… Y estalló el aguirrazo. Efectivamente, Esperanza Aguirre ha tronado contra su partido. Le ha dado donde más duele a la dirección; le ha llamado corrupto y, blandiendo el descabello, ha afirmado: «Una crisis política como esta es la oportunidad para limpiar lo que está sucio» (1). Por supuesto, se trata de la misma persona que organizó el llamado tamayazo, la tristemente célebre compra de dos diputados tránsfugas que la llevaron a la presidencia de la comunidad autónoma de Madrid en noviembre de 2003; la misma que, junto a un grupo de aves carroñeras, organizó una trama oscura para privatizar una parte considerable de la medicina pública madrileña. Esperanza Aguirre, una de las exponentes cañí de lo que Luciano Canfora ha denominado las «nuevas oligarquías, esas fuerzas decisivas, retroescénicas, que en el fondo se desentienden de los procedimientos electorales».
El aguirrazo no es, por tanto, una llamada a la transparencia y a la regeneración, sino una lucha sorda por el poder y la disputa por quién lidera los procesos termidorianos económicos y políticos de España: la viejuna política convencional de Mariano Rajoy o el populismo de la Aguirre, cada una de ellas con sus clanes y cohortes.

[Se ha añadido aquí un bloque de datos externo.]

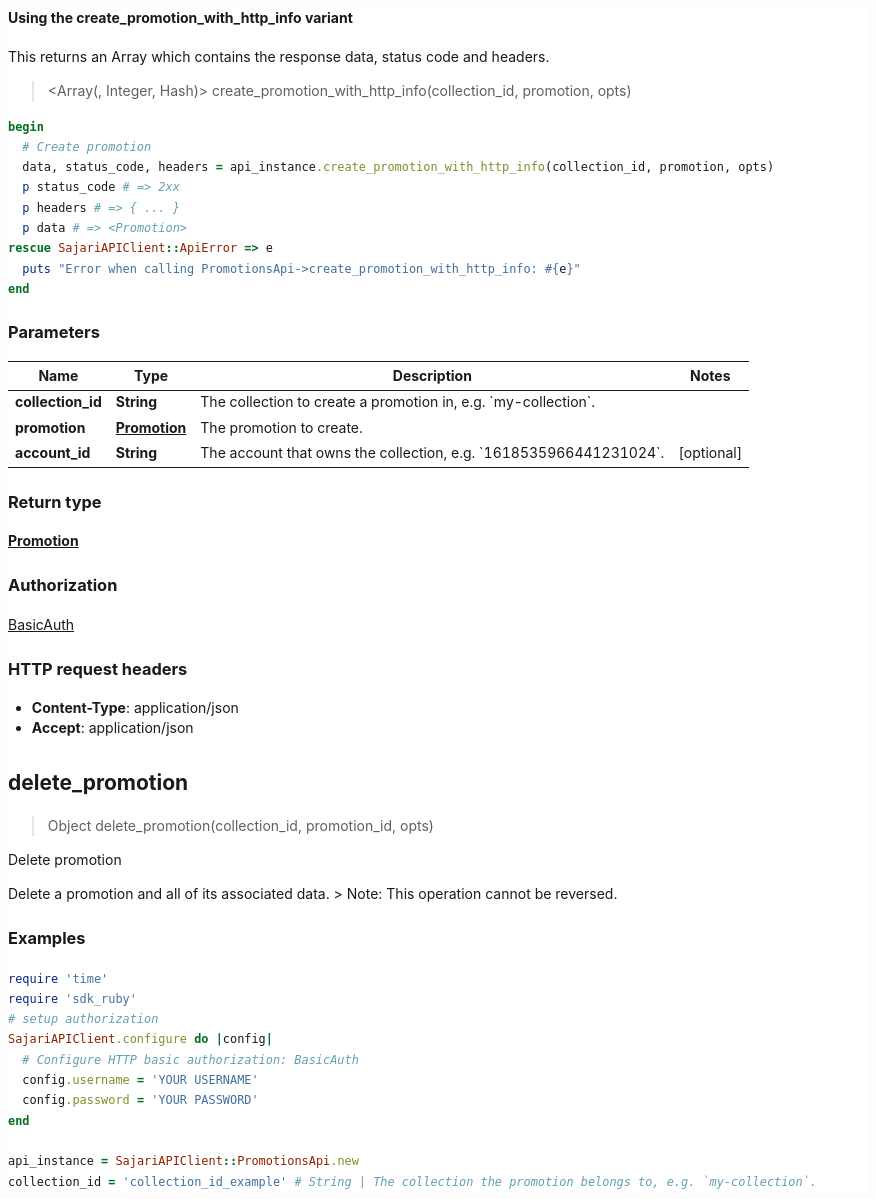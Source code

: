 #### Using the create_promotion_with_http_info variant

This returns an Array which contains the response data, status code and headers.

> <Array(<Promotion>, Integer, Hash)> create_promotion_with_http_info(collection_id, promotion, opts)

```ruby
begin
  # Create promotion
  data, status_code, headers = api_instance.create_promotion_with_http_info(collection_id, promotion, opts)
  p status_code # => 2xx
  p headers # => { ... }
  p data # => <Promotion>
rescue SajariAPIClient::ApiError => e
  puts "Error when calling PromotionsApi->create_promotion_with_http_info: #{e}"
end
```

### Parameters

| Name | Type | Description | Notes |
| ---- | ---- | ----------- | ----- |
| **collection_id** | **String** | The collection to create a promotion in, e.g. &#x60;my-collection&#x60;. |  |
| **promotion** | [**Promotion**](Promotion.md) | The promotion to create. |  |
| **account_id** | **String** | The account that owns the collection, e.g. &#x60;1618535966441231024&#x60;. | [optional] |

### Return type

[**Promotion**](Promotion.md)

### Authorization

[BasicAuth](../README.md#BasicAuth)

### HTTP request headers

- **Content-Type**: application/json
- **Accept**: application/json


## delete_promotion

> Object delete_promotion(collection_id, promotion_id, opts)

Delete promotion

Delete a promotion and all of its associated data.  > Note: This operation cannot be reversed.

### Examples

```ruby
require 'time'
require 'sdk_ruby'
# setup authorization
SajariAPIClient.configure do |config|
  # Configure HTTP basic authorization: BasicAuth
  config.username = 'YOUR USERNAME'
  config.password = 'YOUR PASSWORD'
end

api_instance = SajariAPIClient::PromotionsApi.new
collection_id = 'collection_id_example' # String | The collection the promotion belongs to, e.g. `my-collection`.
```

Podría ser que las declaraciones de Aguirre sean el pistoletazo de salida de una lucha por el poder (en el partido y hacia la candidatura de la presidencia del gobierno) claramente indiciada. En todo caso, sea como fuere, es el resquebrajamiento del Partido popular, que afectará lo suyo a la estabilidad del gobierno. Mientras tanto, Rajoy aparece doblemente como el Asno de Buridán: si reconoce a Bárcenas se hunde en la miseria, en caso contrario se le pudre todavía más el liderazgo político e institucional; si acepta el consejo de Aguirre le da paso a ésta; en caso contrario, se descalabra.